Tyrolite-like mineral forming flat-lying, radiating aggregates coating microtonalite. Capel Hermon. Specimen J.S. Mason Collection, photo D.I. Green; © National Museum of Wales.
Radiating tyrolite sprays (to 2 mm in diameter) from Gwaith-yr-Afon Mine, Central Wales Orefield. Photo J.S. Mason, © National Museum of Wales.
Introduction: Tyrolite is a copper-arsenic mineral found in supergene assemblages including post-mining environments.
Occurrence in Wales: tyrolite is a rare mineral in the British Isles. Wales has produced some of the more notable occurrences, particularly over recent years. Saich & Rust (1987) describe a 'tyrolite'-like mineral from a trial level near Bontddu, Dolgellau, Gwynedd. Although still unconfirmed, further discoveries have resulted in some of the best British tyrolite being collected. Fine radiating sprays of a sulphatian tyrolite, coating fracture surfaces in veinstone at Gwaith-yr-afon Mine in Central Wales were collected in the late 1980s (Rust & Mason, 1994) and more recently superb specimens of platy tyrolite rosettes have been found at Dolyhir Quarry in Powys (Cotterell et al., 2011).

Key Localities:

  • Bontddu, Dolgellau, Gwynedd: Saich & Rust (1987) report a 'tyrolite'-like mineral, typically forming exceedingly rare bright blue scattered flattened radial sprays and hemispherical masses to 0.2 mm, and as botryoidal masses on joints in veinstone from a trial level near Bontddu. Bevins (1994) describes the botryoidal masses as reaching 2 mm across.
  • Capel Hermon, Coed y Brenin, Gwynedd: Armstrong et al. (2003) describe tyrolite and malachite altering from small patches of tennantite within intensely sericitised microtonalite from a forest road-cut at NGR SH 748 256. Analysis of material collected by the National Museum of Wales shows this mineral to have an X-ray diffraction pattern similar to tyrolite, although not identical. This tyrolite-type mineral forms flat-lying radiating aggregates (to several mm across) of platy pearly bluish green crystals coating the microtonalite in association with tennantite.
  • Dolyhir Quarry, Old Radnor, Powys: superb crystallized samples to large hand specimen size collected, from a chalcocite vein exposed in Dolyhir Limestone at the northern end of the quarry, display rich, pearly, bluish green tyrolite in radial sprays to 8 mm across and dark blue azurite. Tyrolite has also been found as radiating sprays on fracture planes within gritty sandstone near to the quarry entrance.
  • Gwaith-yr-Afon Mine, Goginan, Ceredigion: described by Rust & Mason (1994) as low carbonate, sulphatian tyrolite. Tyrolite, occurs abundantly underground as bright blue, green or whitish flat-lying radial groups of sectile lath-like crystals in fractures in altered quartz-chalcopyrite veinstone. Occasional spherical aggregates of compact platy crystals occur within quartz cavities. Crystal sprays reach 4 mm in diameter, but are typically 1-2 m across. A number of fine small display specimens richly covered with radiating sprays have been collected. In comparison with other arsenate minerals tyrolite is locally very abundant at Gwaith-yr-Afon.

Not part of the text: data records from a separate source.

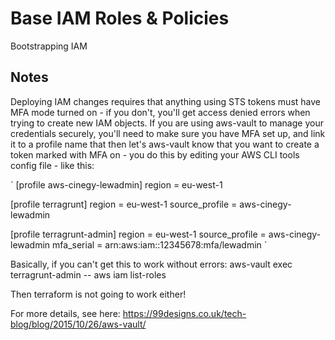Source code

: # Base IAM Roles & Policies

Bootstrapping IAM

## Notes

Deploying IAM changes requires that anything using STS tokens must have MFA mode turned on - if you don't, you'll get access denied errors when trying to create new IAM objects. If you are using aws-vault to manage your credentials securely, you'll need to make sure you have MFA set up, and link it to a profile name that then let's aws-vault know that you want to create a token marked with MFA on - you do this by editing your AWS CLI tools config file - like this:

`
[profile aws-cinegy-lewadmin]
region = eu-west-1

[profile terragrunt]
region = eu-west-1
source_profile = aws-cinegy-lewadmin

[profile terragrunt-admin]
region = eu-west-1
source_profile = aws-cinegy-lewadmin
mfa_serial = arn:aws:iam::12345678:mfa/lewadmin
`

Basically, if you can't get this to work without errors:
aws-vault exec terragrunt-admin -- aws iam list-roles

Then terraform is not going to work either!

For more details, see here: <https://99designs.co.uk/tech-blog/blog/2015/10/26/aws-vault/>
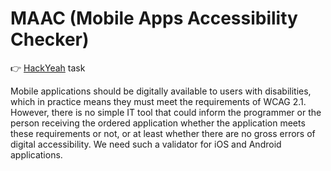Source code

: # MAAC (Mobile Apps Accessibility Checker)

👉 [HackYeah](https://hackyeah.pl) task

Mobile applications should be digitally available to users with disabilities, which in practice means they must meet the requirements of WCAG 2.1. However, there is no simple IT tool that could inform the programmer or the person receiving the ordered application whether the application meets these requirements or not, or at least whether there are no gross errors of digital accessibility. We need such a validator for iOS and Android applications.
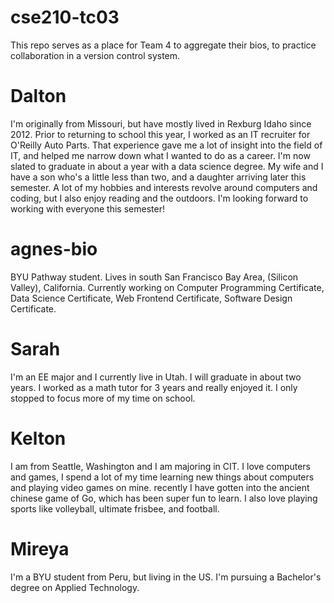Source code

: # cse210-tc03
This repo serves as a place for Team 4 to aggregate their bios, to practice collaboration in a version control system.

# Dalton
I'm originally from Missouri, but have mostly lived in Rexburg Idaho since 2012.
Prior to returning to school this year, I worked as an IT recruiter for O'Reilly Auto Parts. That experience gave me a lot of insight into the field of IT, and helped me narrow down what I wanted to do as a career. I'm now slated to graduate in about a year with a data science degree.
My wife and I have a son who's a little less than two, and a daughter arriving later this semester.
A lot of my hobbies and interests revolve around computers and coding, but I also enjoy reading and the outdoors.
I'm looking forward to working with everyone this semester!

# agnes-bio
BYU Pathway student.
Lives in south San Francisco Bay Area, (Silicon Valley), California.
Currently working on Computer Programming Certificate, Data Science Certificate, Web Frontend Certificate, Software Design Certificate.

# Sarah
I'm an EE major and I currently live in Utah. I will graduate in about two years. I worked as a math tutor for 3 years and really enjoyed it. I only stopped to focus more of my time on school.

# Kelton
I am from Seattle, Washington and I am majoring in CIT. I love computers and games, I spend a lot of my time learning new things about 
computers and playing video games on mine. recently I have gotten into the ancient chinese game of Go, which has been super fun to learn.
I also love playing sports like volleyball, ultimate frisbee, and football.

# Mireya
I'm a BYU student from Peru, but living in the US. I'm pursuing a Bachelor's degree on Applied Technology.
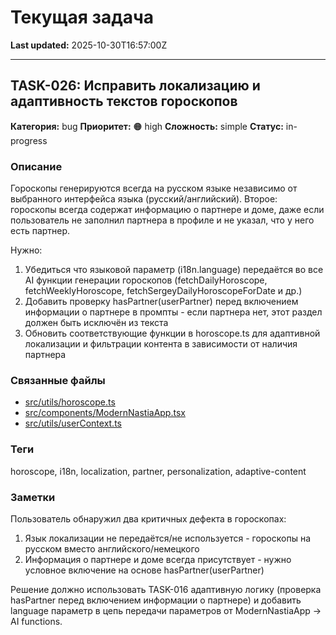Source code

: # Текущая задача

**Last updated:** 2025-10-30T16:57:00Z

---

## TASK-026: Исправить локализацию и адаптивность текстов гороскопов

**Категория:** bug
**Приоритет:** 🟠 high
**Сложность:** simple
**Статус:** in-progress

### Описание

Гороскопы генерируются всегда на русском языке независимо от выбранного интерфейса языка (русский/английский). Второе: гороскопы всегда содержат информацию о партнере и доме, даже если пользователь не заполнил партнера в профиле и не указал, что у него есть партнер.

Нужно:
1. Убедиться что языковой параметр (i18n.language) передаётся во все AI функции генерации гороскопов (fetchDailyHoroscope, fetchWeeklyHoroscope, fetchSergeyDailyHoroscopeForDate и др.)
2. Добавить проверку hasPartner(userPartner) перед включением информации о партнере в промпты - если партнера нет, этот раздел должен быть исключён из текста
3. Обновить соответствующие функции в horoscope.ts для адаптивной локализации и фильтрации контента в зависимости от наличия партнера

### Связанные файлы

- [src/utils/horoscope.ts](../../src/utils/horoscope.ts)
- [src/components/ModernNastiaApp.tsx](../../src/components/ModernNastiaApp.tsx)
- [src/utils/userContext.ts](../../src/utils/userContext.ts)

### Теги

horoscope, i18n, localization, partner, personalization, adaptive-content

### Заметки

Пользователь обнаружил два критичных дефекта в гороскопах:
1. Язык локализации не передаётся/не используется - гороскопы на русском вместо английского/немецкого
2. Информация о партнере и доме всегда присутствует - нужно условное включение на основе hasPartner(userPartner)

Решение должно использовать TASK-016 адаптивную логику (проверка hasPartner перед включением информации о партнере) и добавить language параметр в цепь передачи параметров от ModernNastiaApp → AI functions.
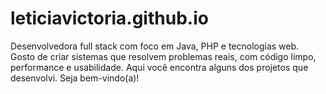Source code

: # leticiavictoria.github.io
Desenvolvedora full stack com foco em Java, PHP e tecnologias web. Gosto de criar sistemas que resolvem problemas reais, com código limpo, performance e usabilidade. Aqui você encontra alguns dos projetos que desenvolvi. Seja bem-vindo(a)!
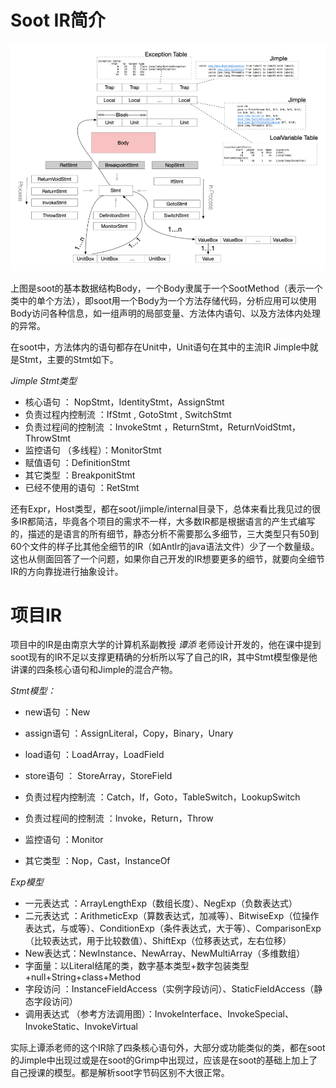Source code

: # Soot IR简介

![alt](./img/image-20210325093439720.png)

上图是soot的基本数据结构Body，一个Body隶属于一个SootMethod（表示一个类中的单个方法），即soot用一个Body为一个方法存储代码，分析应用可以使用Body访问各种信息，如一组声明的局部变量、方法体内语句、以及方法体内处理的异常。

在soot中，方法体内的语句都存在Unit中，Unit语句在其中的主流IR Jimple中就是Stmt，主要的Stmt如下。

*Jimple Stmt类型*
- 核心语句 ： NopStmt，IdentityStmt，AssignStmt
- 负责过程内控制流 ：IfStmt , GotoStmt , SwitchStmt
- 负责过程间的控制流 ：InvokeStmt ，ReturnStmt，ReturnVoidStmt，ThrowStmt
- 监控语句 （多线程）：MonitorStmt
- 赋值语句 ：DefinitionStmt
- 其它类型 ：BreakponitStmt
- 已经不使用的语句 ：RetStmt

还有Expr，Host类型，都在soot/jimple/internal目录下，总体来看比我见过的很多IR都简洁，毕竟各个项目的需求不一样，大多数IR都是根据语言的产生式编写的，描述的是语言的所有细节，静态分析不需要那么多细节，三大类型只有50到60个文件的样子比其他全细节的IR（如Antlr的java语法文件）少了一个数量级。这也从侧面回答了一个问题，如果你自己开发的IR想要更多的细节，就要向全细节IR的方向靠拢进行抽象设计。

# 项目IR

项目中的IR是由南京大学的计算机系副教授 *谭添* 老师设计开发的，他在课中提到soot现有的IR不足以支撑更精确的分析所以写了自己的IR，其中Stmt模型像是他讲课的四条核心语句和Jimple的混合产物。

*Stmt模型：*
- new语句 ：New
- assign语句 ：AssignLiteral，Copy，Binary，Unary
- load语句 ：LoadArray，LoadField
- store语句 ： StoreArray，StoreField

- 负责过程内控制流 ：Catch，If，Goto，TableSwitch，LookupSwitch
- 负责过程间的控制流 ：Invoke，Return，Throw
- 监控语句 ：Monitor
- 其它类型 ：Nop，Cast，InstanceOf

*Exp模型*
- 一元表达式 ：ArrayLengthExp（数组长度）、NegExp（负数表达式）
- 二元表达式 ：ArithmeticExp（算数表达式，加减等）、BitwiseExp（位操作表达式，与或等）、ConditionExp（条件表达式，大于等）、ComparisonExp（比较表达式，用于比较数值）、ShiftExp（位移表达式，左右位移）
- New表达式：NewInstance、NewArray、NewMultiArray（多维数组）
- 字面量：以Literal结尾的类，数字基本类型+数字包装类型+null+String+class+Method
- 字段访问 ：InstanceFieldAccess（实例字段访问）、StaticFieldAccess（静态字段访问）
- 调用表达式 （参考方法调用图）：InvokeInterface、InvokeSpecial、InvokeStatic、InvokeVirtual

实际上谭添老师的这个IR除了四条核心语句外，大部分或功能类似的类，都在soot的Jimple中出现过或是在soot的Grimp中出现过，应该是在soot的基础上加上了自己授课的模型。都是解析soot字节码区别不大很正常。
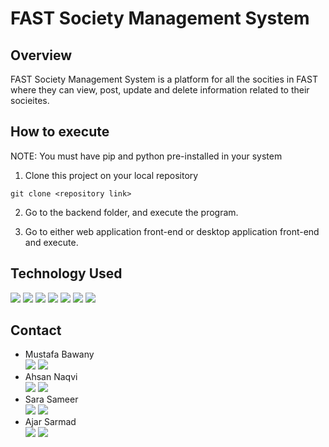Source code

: # FAST Society Management System

## Overview

FAST Society Management System is a platform for all the socities in FAST where they can view, post, update and delete information related to their socieites.

## How to execute
NOTE: You must have pip and python pre-installed in your system

1. Clone this project on your local repository 

`
git clone <repository link>
`

2. Go to the backend folder, and execute the program. 

3. Go to either web application front-end or desktop application front-end and execute. 

## Technology Used

<div>
    <img name = "HTML" src = "https://img.shields.io/badge/html5-%23E34F26.svg?style=for-the-badge&logo=html5&logoColor=white">
    <img name = "CSS" src = "https://img.shields.io/badge/css3-%231572B6.svg?style=for-the-badge&logo=css3&logoColor=white">
    <img name = "Bootstrap" src = "https://img.shields.io/badge/bootstrap-%23563D7C.svg?style=for-the-badge&logo=bootstrap&logoColor=white">
    <img name = "CSharp" src = "https://img.shields.io/badge/c%23-%23239120.svg?style=for-the-badge&logo=c-sharp&logoColor=white">
    <img name = "NET" src = "https://img.shields.io/badge/.NET-5C2D91?style=for-the-badge&logo=.net&logoColor=white">
    <img name = "SQL" src = "https://img.shields.io/badge/mysql-%2300f.svg?style=for-the-badge&logo=mysql&logoColor=white">
    <img name = "Azure" src = "https://img.shields.io/badge/azure-%230072C6.svg?style=for-the-badge&logo=microsoftazure&logoColor=white">
</div>

## Contact
<ul>
  <li>Mustafa Bawany</li>
    <a href="mailto:mustafabawany204@gmail.com"><img name = "Gmail" src = "https://img.shields.io/badge/Gmail-D14836?style=for-the-badge&logo=gmail&logoColor=white"></a>
    <a href="https://pk.linkedin.com/in/mustafabawany"><img name = "LinkedIn" src = "https://img.shields.io/badge/linkedin-%230077B5.svg?style=for-the-badge&logo=linkedin&logoColor=white"></a>
  <li>Ahsan Naqvi</li>
  <a href="mailto:syedahsanwork127@gmail.com"><img name = "Gmail" src = "https://img.shields.io/badge/Gmail-D14836?style=for-the-badge&logo=gmail&logoColor=white"></a>
    <a href="https://www.linkedin.com/in/ahsannaqvii/"><img name = "LinkedIn" src = "https://img.shields.io/badge/linkedin-%230077B5.svg?style=for-the-badge&logo=linkedin&logoColor=white"></a>
  <li>Sara Sameer</li>
  <a href="mailto:sarasameer991@gmail.com"><img name = "Gmail" src = "https://img.shields.io/badge/Gmail-D14836?style=for-the-badge&logo=gmail&logoColor=white"></a>
    <a href="https://www.linkedin.com/in/sara-sameer-/"><img name = "LinkedIn" src = "https://img.shields.io/badge/linkedin-%230077B5.svg?style=for-the-badge&logo=linkedin&logoColor=white"></a>
    <li>Ajar Sarmad</li>
    <a href="mailto:k191440@nu.edu.pk"><img name = "Gmail" src = "https://img.shields.io/badge/Gmail-D14836?style=for-the-badge&logo=gmail&logoColor=white"></a>
    <a href="https://www.linkedin.com/in/ajar-sarmad-941305184/"><img name = "LinkedIn" src = "https://img.shields.io/badge/linkedin-%230077B5.svg?style=for-the-badge&logo=linkedin&logoColor=white"></a>
</ul>
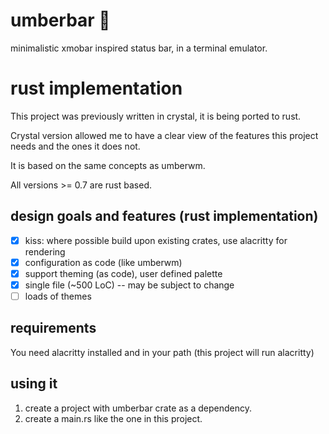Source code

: # umberbar 🐏  

minimalistic xmobar inspired status bar, in a terminal emulator. 

# rust implementation

This project was previously written in crystal, it is being ported to rust.

Crystal version allowed me to have a clear view of the features this project needs and the ones it does not.

It is based on the same concepts as umberwm.

All versions >= 0.7 are rust based.

## design goals and features (rust implementation)

- [x] kiss: where possible build upon existing crates, use alacritty for rendering
- [x] configuration as code (like umberwm)
- [x] support theming (as code), user defined palette
- [x] single file (~500 LoC) -- may be subject to change
- [ ] loads of themes

## requirements

You need alacritty installed and in your path (this project will run alacritty)

## using it

1. create a project with umberbar crate as a dependency.
2. create a main.rs like the one in this project.
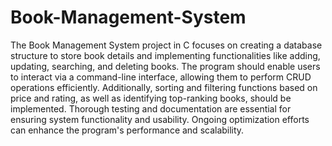 # Book-Management-System
The Book Management System project in C focuses on creating a database structure to store book details and implementing functionalities like adding, updating, searching, and deleting books. The program should enable users to interact via a command-line interface, allowing them to perform CRUD operations efficiently. Additionally, sorting and filtering functions based on price and rating, as well as identifying top-ranking books, should be implemented. Thorough testing and documentation are essential for ensuring system functionality and usability. Ongoing optimization efforts can enhance the program's performance and scalability.
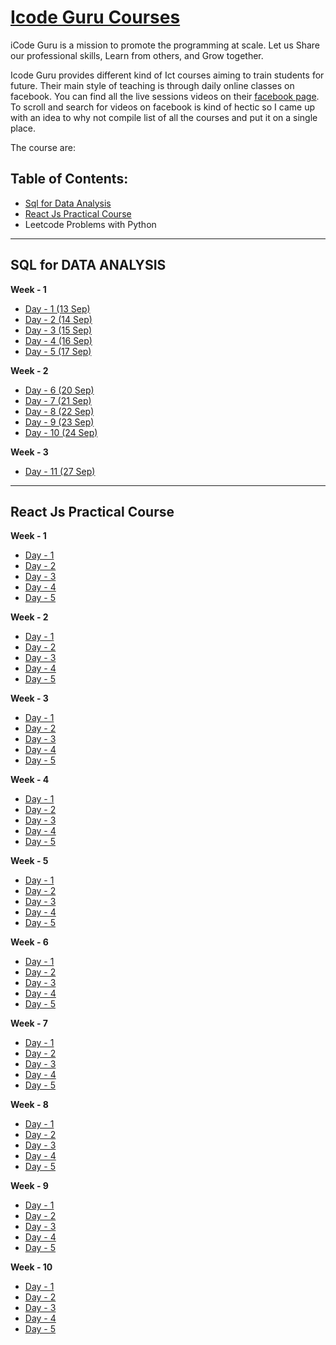 # [Icode Guru Courses](https://icodeguru.weebly.com/)

iCode Guru is a mission to promote the programming at scale.
Let us Share our professional skills, Learn from others, and Grow together.

Icode Guru provides different kind of Ict courses aiming to train students for future. Their main style of teaching is through daily online classes on facebook. You can find all the live sessions videos on their [facebook page](https://web.facebook.com/iCodeguru). To scroll and search for videos on facebook is kind of hectic so I came up with an idea to why not compile list of all the courses and put it on a single place.

The course are:

## Table of Contents:

- [Sql for Data Analysis](#sql)
- [React Js Practical Course](#js)
- Leetcode Problems with Python


-----









## <a id ='sql'>SQL for DATA ANALYSIS</a>
**Week - 1**
- [Day - 1 (13 Sep)](https://web.facebook.com/iCodeguru/videos/558039635250390)
- [Day - 2 (14 Sep)](https://web.facebook.com/iCodeguru/videos/542684460354752)
- [Day - 3 (15 Sep)](https://web.facebook.com/iCodeguru/videos/889381791987995)
- [Day - 4 (16 Sep)](https://web.facebook.com/iCodeguru/videos/1270650103375202)
- [Day - 5 (17 Sep)](https://web.facebook.com/iCodeguru/videos/221133176653707)

**Week - 2**
- [Day - 6 (20 Sep)](https://web.facebook.com/iCodeguru/videos/1485371488494548)
- [Day - 7 (21 Sep)](https://web.facebook.com/iCodeguru/videos/816203635712758)
- [Day - 8 (22 Sep)](https://web.facebook.com/iCodeguru/videos/227021412811647)
- [Day - 9 (23 Sep)](https://web.facebook.com/iCodeguru/videos/193263296126468)
- [Day - 10 (24 Sep)](https://web.facebook.com/iCodeguru/videos/193263296126468)

**Week - 3**
- [Day - 11 (27 Sep)](https://web.facebook.com/iCodeguru/videos/244376190957055)




--------







## <a id ='js'>React Js Practical Course</a>

**Week - 1**
- [Day - 1](https://fb.watch/8GK8d8yKOG/)
- [Day - 2](https://fb.watch/8GKfnMNNAz/)
- [Day - 3](https://fb.watch/8GsOnpv5-J/)
- [Day - 4](https://fb.watch/8GsohBJFnt/)
- [Day - 5](https://fb.watch/8GsMqQEYuI/)

**Week - 2**
- [Day - 1](https://fb.watch/8GsFSWZu-g/)
- [Day - 2](https://fb.watch/8GsPrw3FQq/)
- [Day - 3](https://fb.watch/8GsQ_xnwzc/)
- [Day - 4](https://fb.watch/8GKl30MUrc/)
- [Day - 5](https://fb.watch/8GsTo99z0v/)

**Week - 3**
- [Day - 1](https://fb.watch/8GsHBBC_4_/)
- [Day - 2](https://fb.watch/8GKpfjLNgH/)
- [Day - 3](https://fb.watch/8GKnZGCSl6/)
- [Day - 4](https://fb.watch/8GKsn-dTPW/)
- [Day - 5](https://fb.watch/8GKmNkNnuG/)

**Week - 4**
- [Day - 1]()
- [Day - 2](https://fb.watch/8GsREW1R-U/)
- [Day - 3](https://fb.watch/8GsSuZufxg/)
- [Day - 4](https://fb.watch/8GKoFzP-TG/)
- [Day - 5](https://fb.watch/8GKm1wiROS/)

**Week - 5**
- [Day - 1](https://fb.watch/8GKbgMp4wj/)
- [Day - 2](https://fb.watch/8GKno4H1on/)
- [Day - 3](https://fb.watch/8GKUo0svaE/)
- [Day - 4](https://fb.watch/8GKVxetZDO/)
- [Day - 5](https://fb.watch/8GKqKeUg9C/)

**Week - 6**
- [Day - 1](https://fb.watch/8GK7DNgLJN/)
- [Day - 2](https://fb.watch/8GLMLTLiaH/)
- [Day - 3](https://fb.watch/8GKqnJ6SuT/)
- [Day - 4](https://fb.watch/8GLr0RcKhI/)
- [Day - 5](https://fb.watch/8GKsZ92hq4/)

**Week - 7**
- [Day - 1](https://fb.watch/8GLvqdLxfv/)
- [Day - 2](https://fb.watch/8GLw1YnK90/)
- [Day - 3](https://fb.watch/8GKpV6u7C4/)
- [Day - 4](https://fb.watch/8GKlzwQxJY/)
- [Day - 5](https://fb.watch/8GKtRny0l-/)

**Week - 8**
- [Day - 1](https://fb.watch/8GK97OL61z/)
- [Day - 2](https://fb.watch/8GKgtge_nm/)
- [Day - 3](https://fb.watch/8GKj7BmCO5/)
- [Day - 4](https://fb.watch/8GKrIfm6KV/)
- [Day - 5](https://fb.watch/8GKrc68qaZ/)

**Week - 9**
- [Day - 1](https://fb.watch/8GK667xXn7/)
- [Day - 2](https://fb.watch/8GKbNRwkVm/)
- [Day - 3](https://fb.watch/8GKd1wdkY-/)
- [Day - 4](https://fb.watch/8GKfYfjrZl/)
- [Day - 5](https://fb.watch/8GKeBWD0bM/)

**Week - 10**
- [Day - 1](https://fb.watch/8GKzTxOQWp/)
- [Day - 2](https://fb.watch/8GKcrYuJ-i/)
- [Day - 3]()
- [Day - 4]()
- [Day - 5](https://fb.watch/8GKdAdFXOf/)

  1. Armstrong, R., Herrington, R.J. & Savage, M.A., 2003. Tennantite and tyrolite from the Coed y Brenin forest, North Wales. Journal of the Russell Society, 8(1), 18.
  2. Bevins, R.E., 1994. A Mineralogy of Wales National Museum of Wales, Geological Series No. 16, Cardiff, 146pp.
  3. Bevins, R.E. & Mason, J.S., 1997. Welsh metallophyte and metallogenic evaluation project: Results of a minesite survey of Dyfed and Powys. CCW Contract Science Report No. 156. National Museums & Galleries of Wales.
  4. Cotterell, T.F., Green, D.I., Hubbard, N., Mason, J.S., Starkey, R.E. and Tindle, A.G., 2011. The Mineralogy of Dolyhir Quarry, Old Radnor, Powys, Wales. UK Journal of Mines and Minerals, 32, 5-61.
  5. Rust, S.A. & Mason, J.S., 1994. An unusual occurrence of arsenate minerals at Gwaith-yr-Afon mine, Dyfed, Wales. Journal of the Russell Society, 5(2), 109-113.
  6. Saich, D.A. & Rust, S.A., 1987. Micro-minerals from a trial level in Wales. U.K. Journal of Mines and Minerals, No. 3, 3-4.